**What to work on:** The response should be an exact transcription of the data below, free of images.

**Listed records:**
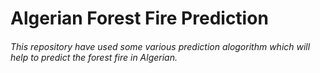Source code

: # Algerian Forest Fire Prediction
###### This repository have used some various prediction alogorithm which will help to predict the forest fire in Algerian.
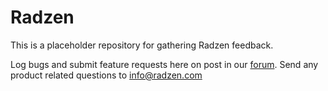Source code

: # Radzen

This is a placeholder repository for gathering Radzen feedback.

Log bugs and submit feature requests here on post in our [forum](http://forum.radzen.com/).
Send any product related questions to info@radzen.com

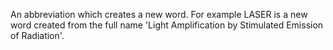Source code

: An abbreviation which creates a new word. For example LASER is a new word created from the full name 'Light Amplification by Stimulated Emission of Radiation'.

**Exercise output:**
Source code

: # Algerian Forest Fire Prediction
###### This repository have used some various prediction alogorithm which will help to predict the forest fire in Algerian.
Source code

: # Radzen

This is a placeholder repository for gathering Radzen feedback.

Log bugs and submit feature requests here on post in our [forum](http://forum.radzen.com/).
Send any product related questions to info@radzen.com

Source code

: An abbreviation which creates a new word. For example LASER is a new word created from the full name 'Light Amplification by Stimulated Emission of Radiation'.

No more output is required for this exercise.